*** Extracted information Section Begins ***

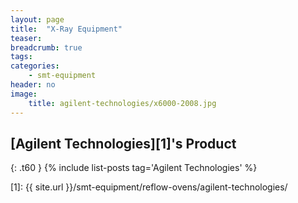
 ```yaml
---
layout: page
title:  "X-Ray Equipment"
teaser:
breadcrumb: true
tags:
categories:
    - smt-equipment
header: no
image:
    title: agilent-technologies/x6000-2008.jpg
---
```


## [Agilent Technologies][1]'s Product
{: .t60 }
{% include list-posts tag='Agilent Technologies' %}

[1]: {{ site.url }}/smt-equipment/reflow-ovens/agilent-technologies/
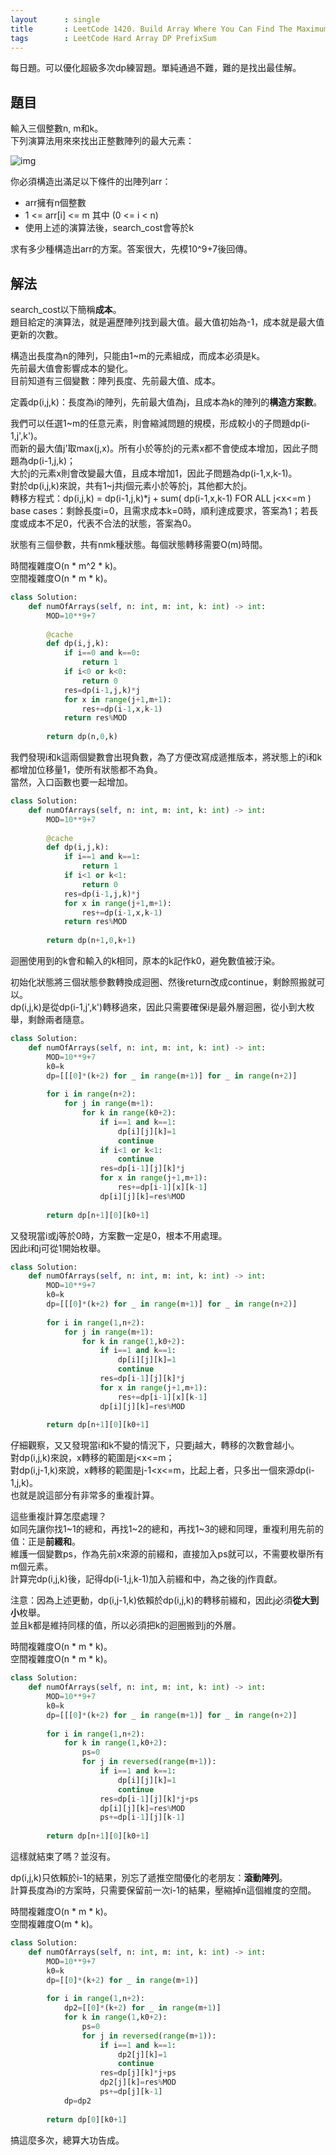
 ```yaml
---
layout      : single
title       : LeetCode 1420. Build Array Where You Can Find The Maximum Exactly K Comparisons
tags        : LeetCode Hard Array DP PrefixSum
---
```

每日題。可以優化超級多次dp練習題。單純通過不難，難的是找出最佳解。  

## 題目

輸入三個整數n, m和k。  
下列演算法用來來找出正整數陣列的最大元素：  

![img](https://assets.leetcode.com/uploads/2020/04/02/e.png)  

你必須構造出滿足以下條件的出陣列arr：  

- arr擁有n個整數  
- 1 <= arr[i] <= m 其中 (0 <= i < n)  
- 使用上述的演算法後，search_cost會等於k  

求有多少種構造出arr的方案。答案很大，先模10^9+7後回傳。  

## 解法

search_cost以下簡稱**成本**。  
題目給定的演算法，就是遍歷陣列找到最大值。最大值初始為-1，成本就是最大值更新的次數。  

構造出長度為n的陣列，只能由1\~m的元素組成，而成本必須是k。  
先前最大值會影響成本的變化。  
目前知道有三個變數：陣列長度、先前最大值、成本。  

定義dp(i,j,k)：長度為i的陣列，先前最大值為j，且成本為k的陣列的**構造方案數**。  

我們可以任選1\~m的任意元素，則會縮減問題的規模，形成較小的子問題dp(i-1,j',k')。  
而新的最大值j'取max(j,x)。所有小於等於j的元素x都不會使成本增加，因此子問題為dp(i-1,j,k)；  
大於j的元素x則會改變最大值，且成本增加1，因此子問題為dp(i-1,x,k-1)。  
對於dp(i,j,k)來說，共有1\~j共j個元素小於等於j，其他都大於j。  
轉移方程式：dp(i,j,k) = dp(i-1,j,k)\*j + sum( dp(i-1,x,k-1) FOR ALL j<x<=m )  
base cases：剩餘長度i=0，且需求成本k=0時，順利達成要求，答案為1；若長度或成本不足0，代表不合法的狀態，答案為0。  

狀態有三個參數，共有nmk種狀態。每個狀態轉移需要O(m)時間。  

時間複雜度O(n \* m^2 \* k)。  
空間複雜度O(n \* m \* k)。  

```python
class Solution:
    def numOfArrays(self, n: int, m: int, k: int) -> int:
        MOD=10**9+7
        
        @cache
        def dp(i,j,k):
            if i==0 and k==0:
                return 1
            if i<0 or k<0:
                return 0
            res=dp(i-1,j,k)*j
            for x in range(j+1,m+1):
                res+=dp(i-1,x,k-1)
            return res%MOD
    
        return dp(n,0,k)
```

我們發現i和k這兩個變數會出現負數，為了方便改寫成遞推版本，將狀態上的i和k都增加位移量1，使所有狀態都不為負。  
當然，入口函數也要一起增加。  

```python
class Solution:
    def numOfArrays(self, n: int, m: int, k: int) -> int:
        MOD=10**9+7
        
        @cache
        def dp(i,j,k):
            if i==1 and k==1:
                return 1
            if i<1 or k<1:
                return 0
            res=dp(i-1,j,k)*j
            for x in range(j+1,m+1):
                res+=dp(i-1,x,k-1)
            return res%MOD
    
        return dp(n+1,0,k+1)
```

迴圈使用到的k會和輸入的k相同，原本的k記作k0，避免數值被汙染。  

初始化狀態將三個狀態參數轉換成迴圈、然後return改成continue，剩餘照搬就可以。  
dp(i,j,k)是從dp(i-1,j',k')轉移過來，因此只需要確保i是最外層迴圈，從小到大枚舉，剩餘兩者隨意。  

```python
class Solution:
    def numOfArrays(self, n: int, m: int, k: int) -> int:
        MOD=10**9+7
        k0=k
        dp=[[[0]*(k+2) for _ in range(m+1)] for _ in range(n+2)]
        
        for i in range(n+2):
            for j in range(m+1):
                for k in range(k0+2):
                    if i==1 and k==1:
                        dp[i][j][k]=1
                        continue
                    if i<1 or k<1:
                        continue
                    res=dp[i-1][j][k]*j
                    for x in range(j+1,m+1):
                        res+=dp[i-1][x][k-1]
                    dp[i][j][k]=res%MOD
                    
        return dp[n+1][0][k0+1]
```

又發現當i或j等於0時，方案數一定是0，根本不用處理。  
因此i和j可從1開始枚舉。  

```python
class Solution:
    def numOfArrays(self, n: int, m: int, k: int) -> int:
        MOD=10**9+7
        k0=k
        dp=[[[0]*(k+2) for _ in range(m+1)] for _ in range(n+2)]
        
        for i in range(1,n+2):
            for j in range(m+1):
                for k in range(1,k0+2):
                    if i==1 and k==1:
                        dp[i][j][k]=1
                        continue
                    res=dp[i-1][j][k]*j
                    for x in range(j+1,m+1):
                        res+=dp[i-1][x][k-1]
                    dp[i][j][k]=res%MOD
                    
        return dp[n+1][0][k0+1]
```

仔細觀察，又又發現當i和k不變的情況下，只要j越大，轉移的次數會越小。  
對dp(i,j,k)來說，x轉移的範圍是j<x<=m；  
對dp(i,j-1,k)來說，x轉移的範圍是j-1<x<=m，比起上者，只多出一個來源dp(i-1,j,k)。  
也就是說這部分有非常多的重複計算。  

這些重複計算怎麼處理？  
如同先讓你找1\~1的總和，再找1\~2的總和，再找1\~3的總和同理，重複利用先前的值：正是**前綴和**。  
維護一個變數ps，作為先前x來源的前綴和，直接加入ps就可以，不需要枚舉所有m個元素。  
計算完dp(i,j,k)後，記得dp(i-1,j,k-1)加入前綴和中，為之後的j作貢獻。  

注意：因為上述更動，dp(i,j-1,k)依賴於dp(i,j,k)的轉移前綴和，因此j必須**從大到小**枚舉。  
並且k都是維持同樣的值，所以必須把k的迴圈搬到j的外層。  

時間複雜度O(n \* m \* k)。  
空間複雜度O(n \* m \* k)。  

```python
class Solution:
    def numOfArrays(self, n: int, m: int, k: int) -> int:
        MOD=10**9+7
        k0=k
        dp=[[[0]*(k+2) for _ in range(m+1)] for _ in range(n+2)]
        
        for i in range(1,n+2):
            for k in range(1,k0+2):
                ps=0
                for j in reversed(range(m+1)):
                    if i==1 and k==1:
                        dp[i][j][k]=1
                        continue
                    res=dp[i-1][j][k]*j+ps
                    dp[i][j][k]=res%MOD
                    ps+=dp[i-1][j][k-1]
                    
        return dp[n+1][0][k0+1]
```

這樣就結束了嗎？並沒有。  

dp(i,j,k)只依賴於i-1的結果，別忘了遞推空間優化的老朋友：**滾動陣列**。  
計算長度為i的方案時，只需要保留前一次i-1的結果，壓縮掉n這個維度的空間。  

時間複雜度O(n \* m \* k)。  
空間複雜度O(m \* k)。  

```python
class Solution:
    def numOfArrays(self, n: int, m: int, k: int) -> int:
        MOD=10**9+7
        k0=k
        dp=[[0]*(k+2) for _ in range(m+1)]
        
        for i in range(1,n+2):
            dp2=[[0]*(k+2) for _ in range(m+1)]
            for k in range(1,k0+2):
                ps=0
                for j in reversed(range(m+1)):
                    if i==1 and k==1:
                        dp2[j][k]=1
                        continue
                    res=dp[j][k]*j+ps
                    dp2[j][k]=res%MOD
                    ps+=dp[j][k-1]
            dp=dp2
                    
        return dp[0][k0+1]
```

搞這麼多次，總算大功告成。  

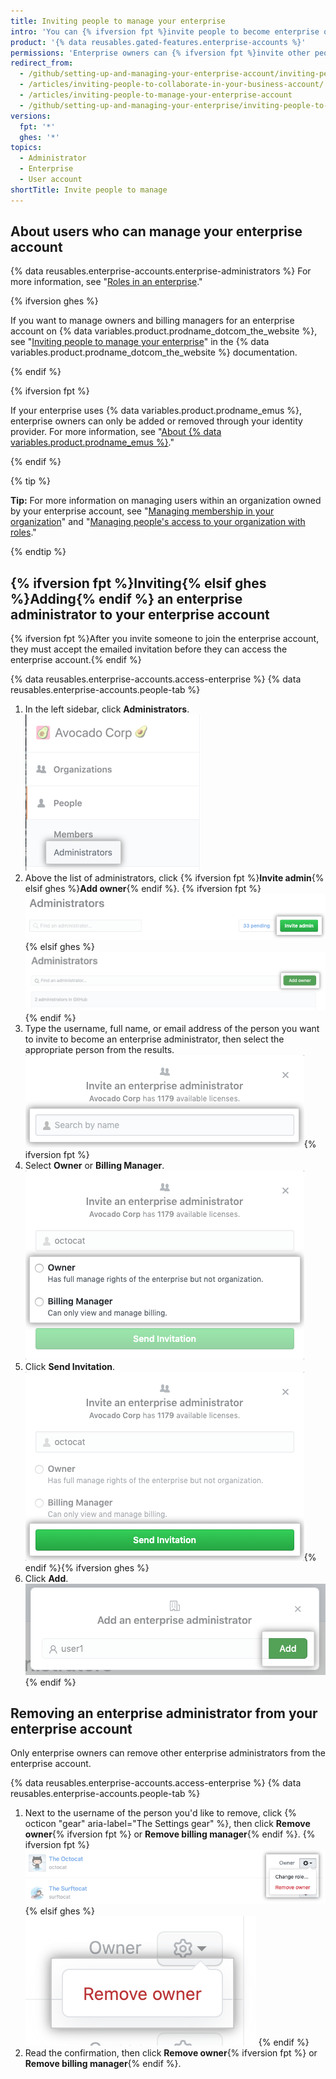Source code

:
 ```yaml
---
title: Inviting people to manage your enterprise
intro: 'You can {% ifversion fpt %}invite people to become enterprise owners or billing managers for{% elsif ghes %}add enterprise owners to{% endif %} your enterprise account. You can also remove enterprise owners {% ifversion fpt %}or billing managers {% endif %}who no longer need access to the enterprise account.'
product: '{% data reusables.gated-features.enterprise-accounts %}'
permissions: 'Enterprise owners can {% ifversion fpt %}invite other people to become{% elsif ghes %}add{% endif %} additional enterprise administrators.'
redirect_from:
  - /github/setting-up-and-managing-your-enterprise-account/inviting-people-to-manage-your-enterprise-account
  - /articles/inviting-people-to-collaborate-in-your-business-account/
  - /articles/inviting-people-to-manage-your-enterprise-account
  - /github/setting-up-and-managing-your-enterprise/inviting-people-to-manage-your-enterprise
versions:
  fpt: '*'
  ghes: '*'
topics:
  - Administrator
  - Enterprise
  - User account
shortTitle: Invite people to manage
---
```


## About users who can manage your enterprise account

{% data reusables.enterprise-accounts.enterprise-administrators %} For more information, see "[Roles in an enterprise](/github/setting-up-and-managing-your-enterprise/roles-in-an-enterprise)."

{% ifversion ghes %}

If you want to manage owners and billing managers for an enterprise account on {% data variables.product.prodname_dotcom_the_website %}, see "[Inviting people to manage your enterprise](/free-pro-team@latest/github/setting-up-and-managing-your-enterprise/managing-users-in-your-enterprise/inviting-people-to-manage-your-enterprise)" in the {% data variables.product.prodname_dotcom_the_website %} documentation.

{% endif %}

{% ifversion fpt %}

If your enterprise uses {% data variables.product.prodname_emus %}, enterprise owners can only be added or removed through your identity provider. For more information, see "[About {% data variables.product.prodname_emus %}](/github/setting-up-and-managing-your-enterprise/managing-your-enterprise-users-with-your-identity-provider/about-enterprise-managed-users)."

{% endif %}

{% tip %}

**Tip:** For more information on managing users within an organization owned by your enterprise account, see "[Managing membership in your organization](/articles/managing-membership-in-your-organization)" and "[Managing people's access to your organization with roles](/articles/managing-peoples-access-to-your-organization-with-roles)."

{% endtip %}

## {% ifversion fpt %}Inviting{% elsif ghes %}Adding{% endif %} an enterprise administrator to your enterprise account

{% ifversion fpt %}After you invite someone to join the enterprise account, they must accept the emailed invitation before they can access the enterprise account.{% endif %}

{% data reusables.enterprise-accounts.access-enterprise %}
{% data reusables.enterprise-accounts.people-tab %}
1. In the left sidebar, click **Administrators**. ![Administrators tab in the left sidebar](/assets/images/help/business-accounts/administrators-tab.png)
1. Above the list of administrators, click {% ifversion fpt %}**Invite admin**{% elsif ghes %}**Add owner**{% endif %}.
  {% ifversion fpt %}
  !["Invite admin" button above the list of enterprise owners](/assets/images/help/business-accounts/invite-admin-button.png)
  {% elsif ghes %}
  !["Add owner" button above the list of enterprise owners](/assets/images/help/business-accounts/add-owner-button.png)
  {% endif %}
1. Type the username, full name, or email address of the person you want to invite to become an enterprise administrator, then select the appropriate person from the results. ![Modal box with field to type a person's username, full name, or email address, and Invite button](/assets/images/help/business-accounts/invite-admins-modal-button.png){% ifversion fpt %}
1. Select **Owner** or **Billing Manager**. ![Modal box with role choices](/assets/images/help/business-accounts/invite-admins-roles.png)
1. Click **Send Invitation**. ![Send invitation button](/assets/images/help/business-accounts/invite-admins-send-invitation.png){% endif %}{% ifversion ghes %}
1. Click **Add**. !["Add" button](/assets/images/help/business-accounts/add-administrator-add-button.png){% endif %}

## Removing an enterprise administrator from your enterprise account

Only enterprise owners can remove other enterprise administrators from the enterprise account.

{% data reusables.enterprise-accounts.access-enterprise %}
{% data reusables.enterprise-accounts.people-tab %}
1. Next to the username of the person you'd like to remove, click {% octicon "gear" aria-label="The Settings gear" %}, then click **Remove owner**{% ifversion fpt %} or **Remove billing manager**{% endif %}.
  {% ifversion fpt %}
  ![Settings gear with menu option to remove an enterprise administrator](/assets/images/help/business-accounts/remove-admin.png)
  {% elsif ghes %}
  ![Settings gear with menu option to remove an enterprise administrator](/assets/images/help/business-accounts/ghes-remove-owner.png)
  {% endif %}
1. Read the confirmation, then click **Remove owner**{% ifversion fpt %} or **Remove billing manager**{% endif %}.
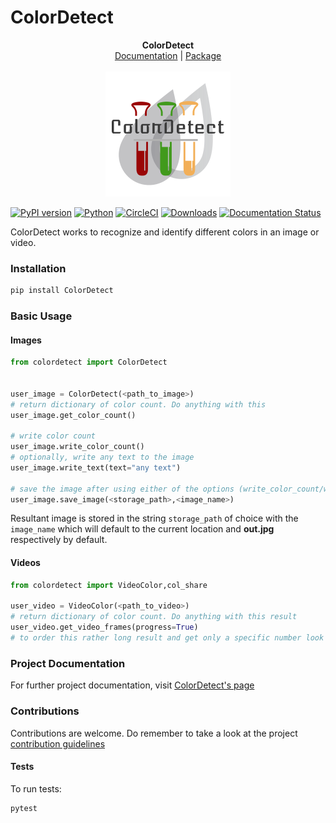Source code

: # ColorDetect

<p align="center">
  <b>ColorDetect</b><br>
  <a href="https://colordetect.readthedocs.io/en/latest/">Documentation</a> |
  <a href="https://pypi.org/project/ColorDetect/">Package</a> 
  <br><br>
  <img src="./img/ColorDetect.png" alt="ColorDetect">
</p>

[![PyPI version](https://badge.fury.io/py/ColorDetect.svg)](https://pypi.org/project/ColorDetect/)
[![Python](https://img.shields.io/badge/python-3.6%7C3.7%7C3.8%7C3.9-green)](https://pypi.org/project/ColorDetect/)
[![CircleCI](https://circleci.com/gh/MarvinKweyu/ColorDetect.svg?style=svg)](https://circleci.com/gh/MarvinKweyu/ColorDetect)
[![Downloads](https://pepy.tech/badge/colordetect)](https://pypi.org/project/ColorDetect/)
[![Documentation Status](https://readthedocs.org/projects/colordetect/badge/?version=master)](https://colordetect.readthedocs.io/en/master/)

ColorDetect works to recognize and identify different colors in an image or video.


### Installation

```bash
pip install ColorDetect
```

### Basic Usage

#### Images
```python
from colordetect import ColorDetect


user_image = ColorDetect(<path_to_image>)
# return dictionary of color count. Do anything with this
user_image.get_color_count()

# write color count
user_image.write_color_count()
# optionally, write any text to the image
user_image.write_text(text="any text")

# save the image after using either of the options (write_color_count/write_text) or both
user_image.save_image(<storage_path>,<image_name>)

```

Resultant image is stored in the string `storage_path` of choice with the `image_name` which will default to the current location and **out.jpg** respectively by default.

#### Videos

```python
from colordetect import VideoColor,col_share

user_video = VideoColor(<path_to_video>)
# return dictionary of color count. Do anything with this result
user_video.get_video_frames(progress=True)
# to order this rather long result and get only a specific number look up the `col_share` module
```


### Project Documentation

For further project documentation, visit [ColorDetect's page](https://colordetect.readthedocs.io/en/latest/) 

### Contributions

Contributions are welcome.
Do remember to take a look at the project [contribution guidelines](https://github.com/MarvinKweyu/ColorDetect/blob/master/CONTRIBUTING.rst)

#### Tests
To run tests:
```bash
pytest 
```

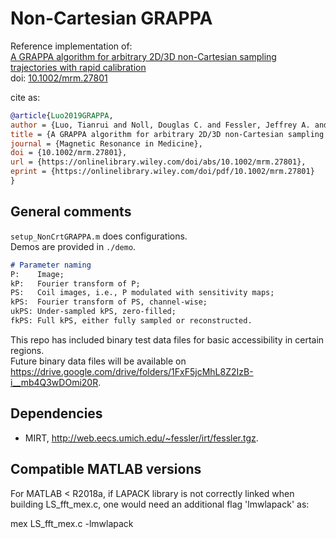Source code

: # Non-Cartesian GRAPPA

Reference implementation of:\
[A GRAPPA algorithm for arbitrary 2D/3D non-Cartesian sampling trajectories with rapid calibration](https://onlinelibrary.wiley.com/doi/full/10.1002/mrm.27801)\
doi: [10.1002/mrm.27801](https://doi.org/10.1002/mrm.27801)

cite as:

```bib
@article{Luo2019GRAPPA,
author = {Luo, Tianrui and Noll, Douglas C. and Fessler, Jeffrey A. and Nielsen, Jon-Fredrik},
title = {A GRAPPA algorithm for arbitrary 2D/3D non-Cartesian sampling trajectories with rapid calibration},
journal = {Magnetic Resonance in Medicine},
doi = {10.1002/mrm.27801},
url = {https://onlinelibrary.wiley.com/doi/abs/10.1002/mrm.27801},
eprint = {https://onlinelibrary.wiley.com/doi/pdf/10.1002/mrm.27801}
}
```

## General comments

`setup_NonCrtGRAPPA.m` does configurations.\
Demos are provided in `./demo`.

``` md
# Parameter naming
P:    Image;
kP:   Fourier transform of P;
PS:   Coil images, i.e., P modulated with sensitivity maps;
kPS:  Fourier transform of PS, channel-wise;
ukPS: Under-sampled kPS, zero-filled;
fkPS: Full kPS, either fully sampled or reconstructed.
```

This repo has included binary test data files for basic accessibility in certain regions.\
Future binary data files will be available on <https://drive.google.com/drive/folders/1FxF5jcMhL8Z2IzB-i__mb4Q3wDOmi20R>.

## Dependencies

- MIRT, <http://web.eecs.umich.edu/~fessler/irt/fessler.tgz>.

## Compatible MATLAB versions  
For MATLAB < R2018a, if LAPACK library is not correctly linked when building LS_fft_mex.c, one would need an additional flag 'lmwlapack' as: 

mex LS_fft_mex.c -lmwlapack

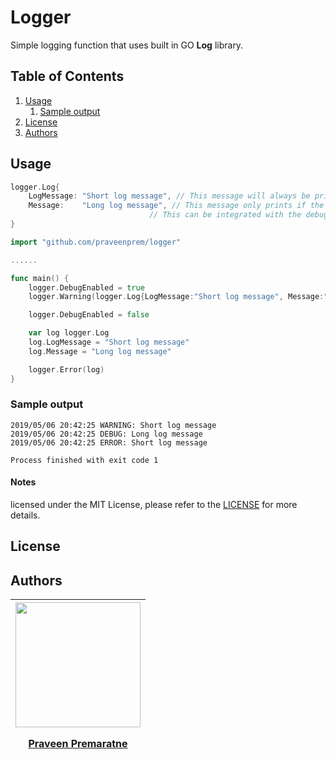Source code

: # Logger

Simple logging function that uses built in GO **Log** library.

## Table of Contents

1. [Usage](#usage)
    1. [Sample output](#sample-output)
2. [License](#license)
2. [Authors](#authors)

## Usage

```go
logger.Log{
	LogMessage: "Short log message", // This message will always be printed
	Message:    "Long log message", // This message only prints if the debug flags is set to true.
	                           // This can be integrated with the debug flag of the parent application.
}
```

```go
import "github.com/praveenprem/logger"

......

func main() {
	logger.DebugEnabled = true
	logger.Warning(logger.Log{LogMessage:"Short log message", Message:"Long log message"})

	logger.DebugEnabled = false

	var log logger.Log
	log.LogMessage = "Short log message"
	log.Message = "Long log message"

	logger.Error(log)
}
```

### Sample output
```
2019/05/06 20:42:25 WARNING: Short log message
2019/05/06 20:42:25 DEBUG: Long log message
2019/05/06 20:42:25 ERROR: Short log message

Process finished with exit code 1
```

#### Notes

licensed under the MIT License, please refer to the [LICENSE](LICENSE) for more details.

## License

## Authors
   | <div><a href="https://github.com/praveenprem"><img width="200" src="https://avatars3.githubusercontent.com/u/23165760"/><p></p><p>Praveen Premaratne</p></a></div> |
   | :-------: |
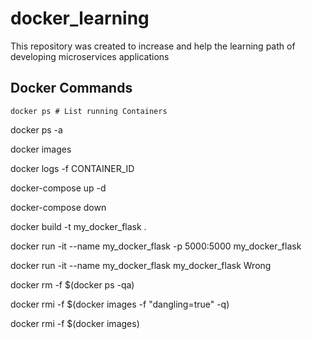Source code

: # docker_learning
This repository was created to increase and help the learning path of developing microservices applications


## Docker Commands

```
docker ps # List running Containers
```

docker ps -a

docker images

docker logs -f CONTAINER_ID

docker-compose up -d

docker-compose down




docker build -t my_docker_flask .

docker run -it --name my_docker_flask -p 5000:5000 my_docker_flask

docker run -it --name my_docker_flask my_docker_flask Wrong


docker rm -f $(docker ps -qa)

docker rmi -f $(docker images -f "dangling=true" -q)

docker rmi -f $(docker images)
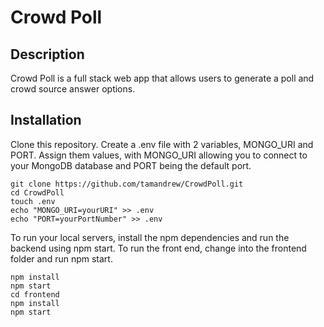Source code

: # Crowd Poll

## Description
Crowd Poll is a full stack web app that allows users to generate a poll and crowd source answer options.


## Installation
Clone this repository. Create a .env file with 2 variables, MONGO_URI and PORT. Assign them values, with MONGO_URI allowing you to connect to your MongoDB database and PORT being the default port.

```
git clone https://github.com/tamandrew/CrowdPoll.git
cd CrowdPoll
touch .env
echo "MONGO_URI=yourURI" >> .env
echo "PORT=yourPortNumber" >> .env
```

To run your local servers, install the npm dependencies and run the backend using npm start. To run the front end, change into the frontend folder and run npm start.

```
npm install
npm start
cd frontend
npm install
npm start
```
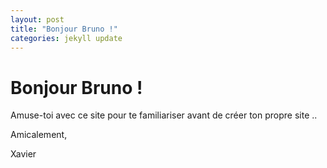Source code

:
 ```yaml
---
layout: post
title: "Bonjour Bruno !"
categories: jekyll update
---
```


# Bonjour Bruno !

Amuse-toi avec ce site pour te familiariser avant de créer ton propre site ..

Amicalement,

Xavier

*** Extracted information Section Ends ***

Scan the records for the string "options" and report each line where it occurs.

● Task solution
# save the image after using either of the options (write_color_count/write_text) or both
Crowd Poll is a full stack web app that allows users to generate a poll and crowd source answer options.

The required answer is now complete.